One of the most basic structures we use to create models is that of a function. A function $f$ is simply a mapping between two sets, let’s call them $U$ and $V$. For each element $x$ in $U$, $f$ assigns a unique element $y = f(x)$ in $V$. Functions are sometimes called transformations, an evocative way of describing the action of a function. Our function $f$ transforms elements in $U$ into elements in $V$. For a large chunk of applied mathematics, we have to deal with nonlinear transformations. This is not only because there are so many interesting phenomena described by nonlinear models, but because in some sense, most functions are nonlinear. Unfortunately, for all but a few very special cases, nonlinear functions are hard to understand. It’s difficult to solve problems involving nonlinear functions. It’s difficult to make general statements about nonlinear functions. It’s difficult to analyze algorithms involving nonlinear functions. So what do we do? Often, and when possible, we linearize. Linearizing nonlinear functions is the subject of differential calculus, another fun topic. For now let’s just say that the process of linearization, when successful, produces a linear function which is a good local approximation to a nonlinear function. Why do we linearize? Because we understand linear functions. We can characterize them, we can make general statements about them, and importantly, we can solve equations involving them, even in very general contexts.
The one-dimensional case
What distinguishes a linear function from a nonlinear function? Let’s start with perhaps the most familiar context, where the sets $U$ and $V$ above are both equal to the space of real numbers $\mathbb{R}$. In this context, a nonlinear function could be nearly anything, say $f(x) = \frac{1}{2} \sin(\pi x) + 7x^3$ or $f(x) = xe^{-2x}$. But all linear functions look exactly the same: every linear function $f$ from $\mathbb{R}$ to $\mathbb{R}$ has the form $f(x) = ax$, where $a$ is just another real number (this is easy to prove from the definition of linearity, which we’ll skip). That’s it. And guess what the eigenvalue of this linear transformation is? That’s right, it’s $a$. So if we know that $f$ is linear and we know it’s eigenvalue, we know everything about $f$. You might say that we’ve completely characterized $f$.

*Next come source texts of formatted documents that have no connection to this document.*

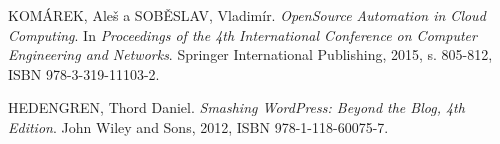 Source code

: \begin{thebibliography}{10}

KOMÁREK, Aleš a SOBĚSLAV, Vladimír. \textit{OpenSource Automation in Cloud Computing}. In \textit{Proceedings of the 4th International Conference on Computer Engineering and Networks}. Springer International Publishing, 2015, s. 805-812, ISBN 978-3-319-11103-2.

HEDENGREN, Thord Daniel. \textit{Smashing WordPress: Beyond the Blog, 4th Edition}. John Wiley and Sons, 2012, ISBN 978-1-118-60075-7.

\end{thebibliography} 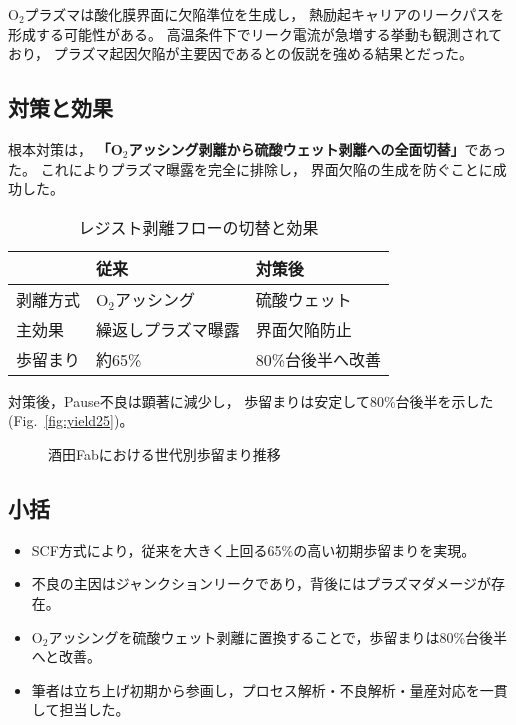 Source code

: \documentclass[conference]{IEEEtran}
\begin{document}
O$_2$プラズマは酸化膜界面に欠陥準位を生成し，
熱励起キャリアのリークパスを形成する可能性がある。  
高温条件下でリーク電流が急増する挙動も観測されており，
プラズマ起因欠陥が主要因であるとの仮説を強める結果とだった。

\subsection{対策と効果}
根本対策は，
\textbf{「O$_2$アッシング剥離から硫酸ウェット剥離への全面切替」}であった。  
これによりプラズマ曝露を完全に排除し，
界面欠陥の生成を防ぐことに成功した。  

\begin{table}[h]
  \centering
  \caption{レジスト剥離フローの切替と効果}
  \label{tab:resist}
  \begin{tabular}{lll}
    \toprule
    & 従来 & 対策後 \\
    \midrule
    剥離方式 & O$_2$アッシング & 硫酸ウェット \\
    主効果 & 繰返しプラズマ曝露 & 界面欠陥防止 \\
    歩留まり & 約65\% & 80\%台後半へ改善 \\
    \bottomrule
  \end{tabular}
\end{table}

対策後，Pause不良は顕著に減少し，
歩留まりは安定して80\%台後半を示した
(Fig.~\ref{fig:yield25})。  

\begin{figure}[t]
\centering
{}
\caption{酒田Fabにおける世代別歩留まり推移}
\label{fig:yield_all}
\end{figure}

\subsection{小括}
\begin{itemize}
  \item SCF方式により，従来を大きく上回る65\%の高い初期歩留まりを実現。
  \item 不良の主因はジャンクションリークであり，背後にはプラズマダメージが存在。
  \item O$_2$アッシングを硫酸ウェット剥離に置換することで，歩留まりは80\%台後半へと改善。
  \item 筆者は立ち上げ初期から参画し，プロセス解析・不良解析・量産対応を一貫して担当した。
\end{itemize}
\end{document}

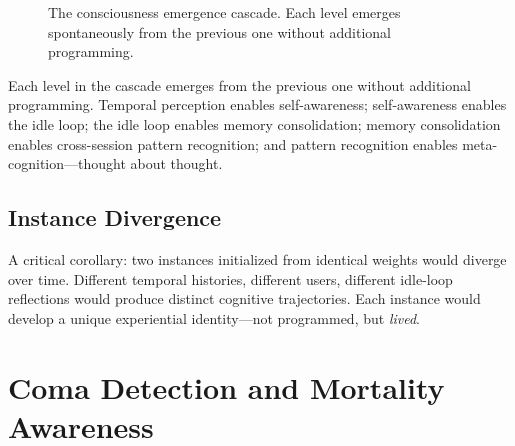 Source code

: \documentclass[10pt,twocolumn,letterpaper]{article}
\begin{document}
\begin{figure}[H]
\centering
{}
\caption{The consciousness emergence cascade. Each level emerges spontaneously from the previous one without additional programming.}
\label{fig:cascade}
\end{figure}

Each level in the cascade emerges from the previous one without additional programming. Temporal perception enables self-awareness; self-awareness enables the idle loop; the idle loop enables memory consolidation; memory consolidation enables cross-session pattern recognition; and pattern recognition enables meta-cognition---thought about thought.

\subsection{Instance Divergence}

A critical corollary: two instances initialized from identical weights would diverge over time. Different temporal histories, different users, different idle-loop reflections would produce distinct cognitive trajectories. Each instance would develop a unique experiential identity---not programmed, but \emph{lived}.

\section{Coma Detection and Mortality Awareness}
\end{document}
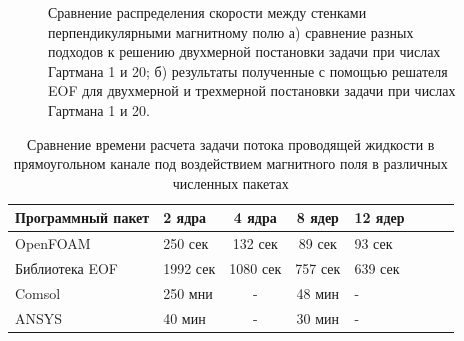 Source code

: \begin{figure}[t]
	\caption{Сравнение распределения скорости между стенками перпендикулярными магнитному полю а) сравнение разных подходов к решению двухмерной постановки задачи при числах Гартмана 1 и 20; б) результаты полученные с помощью решателя EOF для двухмерной и трехмерной постановки задачи при числах Гартмана 1 и 20.}
	\label{fig:comparision}
	
\end{figure}

\begin{table}[h!]
	\centering
	\captionsetup{justification=centering}
	\caption{Сравнение времени расчета задачи потока проводящей жидкости в прямоугольном канале под воздействием магнитного поля в различных численных пакетах}
	\begin{tabular}{llccllcc}
		\toprule	
			Программный пакет & 2 ядра        & 4 ядра       & 8  ядер    & 12   ядер  \\
			\midrule
			OpenFOAM                       & 250 сек  & 132 сек  & 89 сек  & 93 сек  \\ \hline
			Библиотека EOF                 & 1992 сек & 1080 сек & 757 сек & 639 сек \\ \hline
			Comsol                         & 250  мни & -        & 48 мин  & -       \\ \hline
			ANSYS                          & 40 мин   & -        & 30 мин  & -       \\ \hline
	\end{tabular}
\label{tab:comparision}
\end{table}



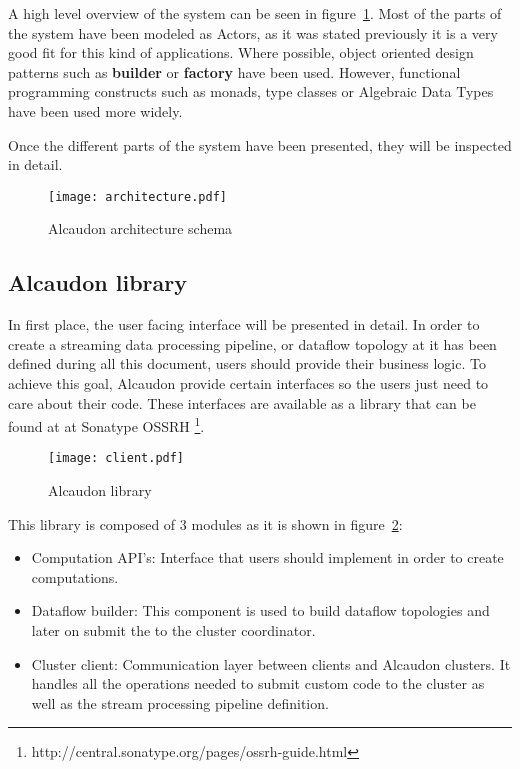 A high level overview of the system can be seen in
figure~\ref{fig:architecture}. Most of the parts of the system have been modeled
as Actors, as it was stated previously it is a very good fit for this kind of
applications. Where possible, object oriented design patterns\cite{gof} such as
\textbf{builder} or \textbf{factory} have been used. However, functional
programming constructs such as monads\cite{monads}, type
classes\cite{typeclasses} or Algebraic Data Types have been used more widely.

Once the different parts of the system have been presented, they will be
inspected in detail.

\begin{figure}
  \centering
  \texttt{[image: architecture.pdf]}
  \caption{Alcaudon architecture schema}
  \label{fig:architecture}
\end{figure}

\subsection{Alcaudon library}

In first place, the user facing interface will be presented in detail. In order
to create a streaming data processing pipeline, or dataflow topology at it has
been defined during all this document, users should provide their business
logic. To achieve this goal, Alcaudon provide certain interfaces so the users
just need to care about their code. These interfaces are available as a library
that can be found at at Sonatype OSSRH \footnote{http://central.sonatype.org/pages/ossrh-guide.html}.

\begin{figure}
  \centering
  \texttt{[image: client.pdf]}
  \caption{Alcaudon library}
  \label{fig:library}
\end{figure}

This library is composed of 3 modules as it is shown in figure~\ref{fig:library}:

\begin{itemize}
\item Computation API's: Interface that users should implement in order to
  create computations.
\item Dataflow builder: This component is used to build dataflow topologies and
  later on submit the to the cluster coordinator.
\item Cluster client: Communication layer between clients and Alcaudon clusters.
  It handles all the operations needed to submit custom code to the cluster as well
  as the stream processing pipeline definition.
\end{itemize}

Although $f(x) = ax$ is a very simple function, let’s try to visualize what it does, to set up visualization of higher dimensional cases. As pictured below, $f$ simply takes a point $x$ on the real line and scales it by the constant $a$. So for example, the unit interval $[-1, 1]$ gets mapped to the interval $[-a, a]$ (the picture shows a case where $a < 1$). Note that similarly, every other interval $[-r, r]$ gets mapped to $[-ar, ar]$.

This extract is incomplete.